Ich erinnere sanfte Berührungen an Schulter und Armen eines Mädchens, einer jungen Frau, so, dass ich tatsächlich dachte, es sei der Himmel.
Vorwärts stürmen im Gedränge, ich hielt Schritt, fühlte mich aber so fremd, ich wusste, das ist nicht mal eine Rolle.
Ich sah im Süden Europas, wie einem jungen Kerl, der aufgebracht war über jedes Maß, von einem älteren Mann in aller Seelenruhe die Brille abgesetzt wurde; er legte sie sorgsam auf einen Tisch und die Aufgebrachtheit des Jungen wich einer Ohnmacht und einem Respekt.
Während ich das schreibe, geht ein kleines Mädchen an mir vorbei, macht mir ganz glückliche Augen – kam ganz nah und sah mir in die Augen –, setzt sich hin und isst Pommes. – Friedlich und recht still sitzen nun drei Kinder hinter mir an einem Tisch aus Plastik, an dem sie etwas verloren wirken.
Warum ich jetzt eine Gewitterstimmung im hohen Gras erinnere, in dem wir standen, einen ganzen Tag lang hatten wir gespielt. Wir schafften es nicht mehr nach Haus, ohne in ein Un-Wetter zu kommen. Ich hatte in dem Gras gestanden und etwas wie eine Uhr ticken gehört, obwohl ich nie eine trug, in solcher Stille.
Glaube
Mit jener Wunde vertiefte sich etwas – physisch zu verstehen –, das mich ganz allein, unverbunden da stehen ließ.
Manchmal waberte es wie über glühendes Eisen, das, solange Menschen anwesend waren, nicht erkaltete.
Auch ich wollte mich verbinden.
Und mich ins Besondere hinein zu interpretieren, wie es geschah, diente denjenigen nur dazu, sich „nicht befassen zu müssen“.
Überhaupt kommt mir Lüge über Lüge zu Bewusstsein.

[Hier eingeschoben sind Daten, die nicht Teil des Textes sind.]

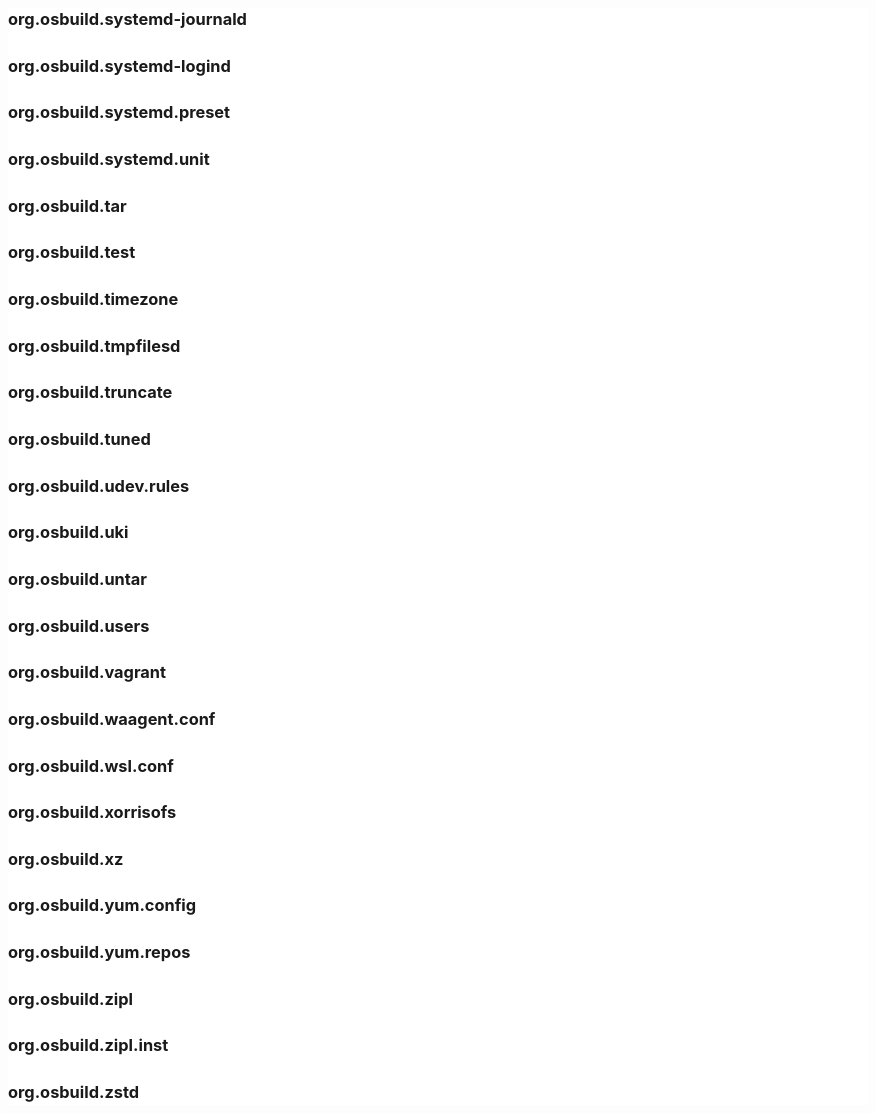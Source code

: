 ### org.osbuild.systemd-journald
### org.osbuild.systemd-logind
### org.osbuild.systemd.preset
### org.osbuild.systemd.unit
### org.osbuild.tar
### org.osbuild.test
### org.osbuild.timezone
### org.osbuild.tmpfilesd
### org.osbuild.truncate
### org.osbuild.tuned
### org.osbuild.udev.rules
### org.osbuild.uki
### org.osbuild.untar
### org.osbuild.users
### org.osbuild.vagrant
### org.osbuild.waagent.conf
### org.osbuild.wsl.conf
### org.osbuild.xorrisofs
### org.osbuild.xz
### org.osbuild.yum.config
### org.osbuild.yum.repos
### org.osbuild.zipl
### org.osbuild.zipl.inst
### org.osbuild.zstd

Ich fühle die Sonne in den Blüten, die sich über dem Wasser leicht drehen. Vom Nachmittagswind, vom Schwung einer Drehung, von loser Befestigung.
Ich ging gern mit Menschen um, die nicht befestigt waren.
Eine Nachbarin, an der ich einmal hing; als sie ausgezogen war, war es nebenan für immer still.
Die Fischbude, an der wir bei Küstenankunft etwas aßen, vielleicht war es schon der beste Moment des Urlaubs gewesen: erste Blicke aufs Meer und Freude an Vorstellungen, an die geglaubt wurden.